::: INPUT DATA

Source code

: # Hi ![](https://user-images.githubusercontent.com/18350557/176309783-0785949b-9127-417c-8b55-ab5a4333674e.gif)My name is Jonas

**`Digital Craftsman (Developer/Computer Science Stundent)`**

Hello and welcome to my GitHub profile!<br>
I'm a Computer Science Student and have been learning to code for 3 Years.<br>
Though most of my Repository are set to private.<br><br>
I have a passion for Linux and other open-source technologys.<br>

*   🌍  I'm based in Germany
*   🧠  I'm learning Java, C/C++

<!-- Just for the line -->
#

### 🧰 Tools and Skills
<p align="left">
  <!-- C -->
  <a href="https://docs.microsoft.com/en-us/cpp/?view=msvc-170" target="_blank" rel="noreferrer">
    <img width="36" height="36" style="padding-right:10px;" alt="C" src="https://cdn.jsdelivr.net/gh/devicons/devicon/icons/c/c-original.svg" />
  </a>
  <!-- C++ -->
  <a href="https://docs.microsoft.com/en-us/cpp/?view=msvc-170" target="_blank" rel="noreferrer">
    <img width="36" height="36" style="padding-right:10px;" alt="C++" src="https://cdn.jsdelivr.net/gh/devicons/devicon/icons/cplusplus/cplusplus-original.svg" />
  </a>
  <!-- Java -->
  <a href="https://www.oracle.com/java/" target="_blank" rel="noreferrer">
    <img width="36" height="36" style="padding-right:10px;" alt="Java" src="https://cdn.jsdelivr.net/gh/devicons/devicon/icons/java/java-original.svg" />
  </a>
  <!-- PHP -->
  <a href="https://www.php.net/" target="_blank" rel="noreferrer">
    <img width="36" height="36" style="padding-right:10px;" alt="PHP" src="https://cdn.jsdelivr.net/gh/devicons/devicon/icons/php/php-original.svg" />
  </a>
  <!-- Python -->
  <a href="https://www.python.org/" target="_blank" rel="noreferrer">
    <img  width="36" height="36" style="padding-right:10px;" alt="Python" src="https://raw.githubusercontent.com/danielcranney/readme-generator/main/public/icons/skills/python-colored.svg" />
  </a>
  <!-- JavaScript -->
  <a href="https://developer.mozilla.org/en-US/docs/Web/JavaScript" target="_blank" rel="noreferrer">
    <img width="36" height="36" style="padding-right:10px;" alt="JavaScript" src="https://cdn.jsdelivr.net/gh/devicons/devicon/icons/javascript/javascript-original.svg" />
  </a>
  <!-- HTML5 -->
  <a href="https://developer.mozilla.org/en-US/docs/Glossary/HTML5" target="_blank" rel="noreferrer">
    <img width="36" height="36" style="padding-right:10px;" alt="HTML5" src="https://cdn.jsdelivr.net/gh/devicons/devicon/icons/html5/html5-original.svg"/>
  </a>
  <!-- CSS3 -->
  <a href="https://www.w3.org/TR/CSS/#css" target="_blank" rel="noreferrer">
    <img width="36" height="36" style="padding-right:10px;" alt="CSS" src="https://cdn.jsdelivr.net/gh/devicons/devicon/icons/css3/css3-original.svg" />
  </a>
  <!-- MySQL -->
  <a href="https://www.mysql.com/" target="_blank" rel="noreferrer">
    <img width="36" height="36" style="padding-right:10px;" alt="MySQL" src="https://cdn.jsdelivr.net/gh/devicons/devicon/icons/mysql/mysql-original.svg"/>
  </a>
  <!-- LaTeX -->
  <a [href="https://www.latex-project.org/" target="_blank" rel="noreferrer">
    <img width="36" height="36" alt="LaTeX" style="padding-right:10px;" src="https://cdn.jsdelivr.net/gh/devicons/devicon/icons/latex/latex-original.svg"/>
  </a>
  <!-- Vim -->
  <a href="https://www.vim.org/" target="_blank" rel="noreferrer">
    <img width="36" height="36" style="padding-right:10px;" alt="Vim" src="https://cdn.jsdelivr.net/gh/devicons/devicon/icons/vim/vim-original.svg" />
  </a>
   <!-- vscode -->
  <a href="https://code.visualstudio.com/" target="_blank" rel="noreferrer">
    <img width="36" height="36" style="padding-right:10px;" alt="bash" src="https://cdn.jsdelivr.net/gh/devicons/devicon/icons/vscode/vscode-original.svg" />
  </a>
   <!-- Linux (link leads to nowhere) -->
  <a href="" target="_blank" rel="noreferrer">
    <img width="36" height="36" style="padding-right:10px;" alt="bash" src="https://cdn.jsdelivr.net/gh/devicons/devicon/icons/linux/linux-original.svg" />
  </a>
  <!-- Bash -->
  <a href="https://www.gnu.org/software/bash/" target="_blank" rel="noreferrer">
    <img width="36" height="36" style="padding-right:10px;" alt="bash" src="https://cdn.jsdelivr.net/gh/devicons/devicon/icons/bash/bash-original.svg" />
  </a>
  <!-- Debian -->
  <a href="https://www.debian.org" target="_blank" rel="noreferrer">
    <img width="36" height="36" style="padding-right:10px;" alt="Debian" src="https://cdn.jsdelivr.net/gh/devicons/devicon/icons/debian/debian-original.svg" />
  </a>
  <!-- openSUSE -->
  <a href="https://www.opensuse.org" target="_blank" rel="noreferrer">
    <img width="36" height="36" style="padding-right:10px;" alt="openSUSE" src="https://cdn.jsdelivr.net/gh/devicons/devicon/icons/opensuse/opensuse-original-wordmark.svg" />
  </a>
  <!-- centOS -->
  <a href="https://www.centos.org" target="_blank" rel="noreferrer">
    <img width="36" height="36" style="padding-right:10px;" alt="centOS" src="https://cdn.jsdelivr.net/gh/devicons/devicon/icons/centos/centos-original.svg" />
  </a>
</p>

::::::

*PROBLEM REQUIREMENTS*: Write the data out again. Match it word for word.

*EXPECTED ANSWER*:
Source code

: # Hi ![](https://user-images.githubusercontent.com/18350557/176309783-0785949b-9127-417c-8b55-ab5a4333674e.gif)My name is Jonas

**`Digital Craftsman (Developer/Computer Science Stundent)`**

Hello and welcome to my GitHub profile!<br>
I'm a Computer Science Student and have been learning to code for 3 Years.<br>
Though most of my Repository are set to private.<br><br>
I have a passion for Linux and other open-source technologys.<br>

*   🌍  I'm based in Germany
*   🧠  I'm learning Java, C/C++

<!-- Just for the line -->
#

### 🧰 Tools and Skills
<p align="left">
  <!-- C -->
  <a href="https://docs.microsoft.com/en-us/cpp/?view=msvc-170" target="_blank" rel="noreferrer">
    <img width="36" height="36" style="padding-right:10px;" alt="C" src="https://cdn.jsdelivr.net/gh/devicons/devicon/icons/c/c-original.svg" />
  </a>
  <!-- C++ -->
  <a href="https://docs.microsoft.com/en-us/cpp/?view=msvc-170" target="_blank" rel="noreferrer">
    <img width="36" height="36" style="padding-right:10px;" alt="C++" src="https://cdn.jsdelivr.net/gh/devicons/devicon/icons/cplusplus/cplusplus-original.svg" />
  </a>
  <!-- Java -->
  <a href="https://www.oracle.com/java/" target="_blank" rel="noreferrer">
    <img width="36" height="36" style="padding-right:10px;" alt="Java" src="https://cdn.jsdelivr.net/gh/devicons/devicon/icons/java/java-original.svg" />
  </a>
  <!-- PHP -->
  <a href="https://www.php.net/" target="_blank" rel="noreferrer">
    <img width="36" height="36" style="padding-right:10px;" alt="PHP" src="https://cdn.jsdelivr.net/gh/devicons/devicon/icons/php/php-original.svg" />
  </a>
  <!-- Python -->
  <a href="https://www.python.org/" target="_blank" rel="noreferrer">
    <img  width="36" height="36" style="padding-right:10px;" alt="Python" src="https://raw.githubusercontent.com/danielcranney/readme-generator/main/public/icons/skills/python-colored.svg" />
  </a>
  <!-- JavaScript -->
  <a href="https://developer.mozilla.org/en-US/docs/Web/JavaScript" target="_blank" rel="noreferrer">
    <img width="36" height="36" style="padding-right:10px;" alt="JavaScript" src="https://cdn.jsdelivr.net/gh/devicons/devicon/icons/javascript/javascript-original.svg" />
  </a>
  <!-- HTML5 -->
  <a href="https://developer.mozilla.org/en-US/docs/Glossary/HTML5" target="_blank" rel="noreferrer">
    <img width="36" height="36" style="padding-right:10px;" alt="HTML5" src="https://cdn.jsdelivr.net/gh/devicons/devicon/icons/html5/html5-original.svg"/>
  </a>
  <!-- CSS3 -->
  <a href="https://www.w3.org/TR/CSS/#css" target="_blank" rel="noreferrer">
    <img width="36" height="36" style="padding-right:10px;" alt="CSS" src="https://cdn.jsdelivr.net/gh/devicons/devicon/icons/css3/css3-original.svg" />
  </a>
  <!-- MySQL -->
  <a href="https://www.mysql.com/" target="_blank" rel="noreferrer">
    <img width="36" height="36" style="padding-right:10px;" alt="MySQL" src="https://cdn.jsdelivr.net/gh/devicons/devicon/icons/mysql/mysql-original.svg"/>
  </a>
  <!-- LaTeX -->
  <a [href="https://www.latex-project.org/" target="_blank" rel="noreferrer">
    <img width="36" height="36" alt="LaTeX" style="padding-right:10px;" src="https://cdn.jsdelivr.net/gh/devicons/devicon/icons/latex/latex-original.svg"/>
  </a>
  <!-- Vim -->
  <a href="https://www.vim.org/" target="_blank" rel="noreferrer">
    <img width="36" height="36" style="padding-right:10px;" alt="Vim" src="https://cdn.jsdelivr.net/gh/devicons/devicon/icons/vim/vim-original.svg" />
  </a>
   <!-- vscode -->
  <a href="https://code.visualstudio.com/" target="_blank" rel="noreferrer">
    <img width="36" height="36" style="padding-right:10px;" alt="bash" src="https://cdn.jsdelivr.net/gh/devicons/devicon/icons/vscode/vscode-original.svg" />
  </a>
   <!-- Linux (link leads to nowhere) -->
  <a href="" target="_blank" rel="noreferrer">
    <img width="36" height="36" style="padding-right:10px;" alt="bash" src="https://cdn.jsdelivr.net/gh/devicons/devicon/icons/linux/linux-original.svg" />
  </a>
  <!-- Bash -->
  <a href="https://www.gnu.org/software/bash/" target="_blank" rel="noreferrer">
    <img width="36" height="36" style="padding-right:10px;" alt="bash" src="https://cdn.jsdelivr.net/gh/devicons/devicon/icons/bash/bash-original.svg" />
  </a>
  <!-- Debian -->
  <a href="https://www.debian.org" target="_blank" rel="noreferrer">
    <img width="36" height="36" style="padding-right:10px;" alt="Debian" src="https://cdn.jsdelivr.net/gh/devicons/devicon/icons/debian/debian-original.svg" />
  </a>
  <!-- openSUSE -->
  <a href="https://www.opensuse.org" target="_blank" rel="noreferrer">
    <img width="36" height="36" style="padding-right:10px;" alt="openSUSE" src="https://cdn.jsdelivr.net/gh/devicons/devicon/icons/opensuse/opensuse-original-wordmark.svg" />
  </a>
  <!-- centOS -->
  <a href="https://www.centos.org" target="_blank" rel="noreferrer">
    <img width="36" height="36" style="padding-right:10px;" alt="centOS" src="https://cdn.jsdelivr.net/gh/devicons/devicon/icons/centos/centos-original.svg" />
  </a>
</p>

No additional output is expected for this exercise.